In the ancient world, if you wanted to study under a great rabbi, you went looking for one. You demonstrated your knowledge of scripture. You impressed the right people. The best students got chosen by the best teachers, and everyone else went home to learn their father's trade. Jesus doesn't run that system. He walks up to fishermen hauling nets, a tax collector cheating his neighbors, people nobody else had picked, and says — you. I want you. Not because you applied. Not because you stood out. Because I chose you. Feel how strange that is. Feel how the ground shifts underneath everything you thought you had to earn.
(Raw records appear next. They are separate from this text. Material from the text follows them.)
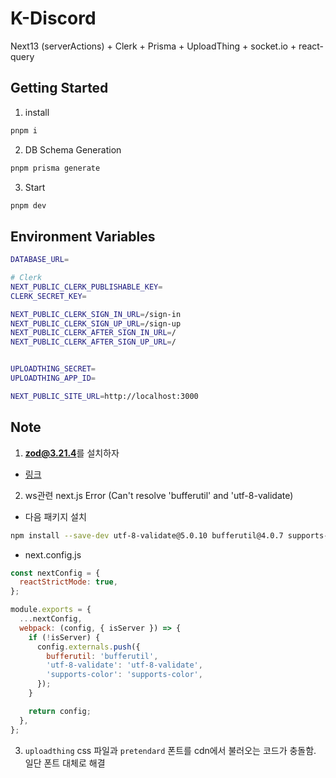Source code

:# K-Discord

Next13 (serverActions) + Clerk + Prisma + UploadThing + socket.io + react-query

## Getting Started

1. install

```bash
pnpm i
```

2. DB Schema Generation

```bash
pnpm prisma generate
```

3. Start

```bash
pnpm dev
```

## Environment Variables

```bash
DATABASE_URL=

# Clerk
NEXT_PUBLIC_CLERK_PUBLISHABLE_KEY=
CLERK_SECRET_KEY=

NEXT_PUBLIC_CLERK_SIGN_IN_URL=/sign-in
NEXT_PUBLIC_CLERK_SIGN_UP_URL=/sign-up
NEXT_PUBLIC_CLERK_AFTER_SIGN_IN_URL=/
NEXT_PUBLIC_CLERK_AFTER_SIGN_UP_URL=/


UPLOADTHING_SECRET=
UPLOADTHING_APP_ID=

NEXT_PUBLIC_SITE_URL=http://localhost:3000

```

## Note

1. **zod@3.21.4**를 설치하자

- [링크](https://github.com/colinhacks/zod/issues/2663)

2. ws관련 next.js Error (Can't resolve 'bufferutil' and 'utf-8-validate)

- 다음 패키지 설치

```bash
npm install --save-dev utf-8-validate@5.0.10 bufferutil@4.0.7 supports-color@8.1.1
```

- next.config.js

```js
const nextConfig = {
  reactStrictMode: true,
};

module.exports = {
  ...nextConfig,
  webpack: (config, { isServer }) => {
    if (!isServer) {
      config.externals.push({
        bufferutil: 'bufferutil',
        'utf-8-validate': 'utf-8-validate',
        'supports-color': 'supports-color',
      });
    }

    return config;
  },
};
```

3. `uploadthing` css 파일과 `pretendard` 폰트를 cdn에서 불러오는 코드가 충돌함. 일단 폰트 대체로 해결
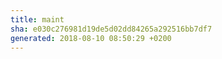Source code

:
 ```yaml
---
title: maint
sha: e030c276981d19de5d02dd84265a292516bb7df7
generated: 2018-08-10 08:50:29 +0200
---
```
There's a version of faith that leans heavily on your side of the equation — your commitment, your consistency, your choice to keep following on the days when it's hard. And those things matter. But underneath all of that is something this verse won't let you quietly skip past: you were wanted before you wanted back. On the days when your faith feels thin, when you're not sure you'd sign up for this again if you're honest, when you can't feel God anywhere — that's exactly when John 15:16 does its deepest work. The whole thing was initiated by someone else. Your grip on God is not what's holding you. His grip on you is. Start from there.

Discussion Questions

1

What's the significance of Jesus saying 'you did not choose me, but I chose you' in a culture where disciples always chose their own teacher? What does reversing that dynamic say about how God relates to people?

2

How does it change your sense of identity or security to believe that you were chosen — not as a result of your effort or worthiness, but because of a decision Jesus made about you?

3

The verse connects being chosen to being 'appointed to go and bear fruit that will last.' Do you experience your faith primarily as a personal, private relationship — or as a calling with a direction and purpose? What does this verse say to that distinction?

4

What might 'fruit that will last' look like in your closest relationships — the people who will be shaped by having known you? What lasting mark do you hope to leave on the specific people in your life?

5

If you genuinely believed you were chosen and appointed — not just forgiven, but sent — what's one specific place in your life where you'd show up differently starting this week?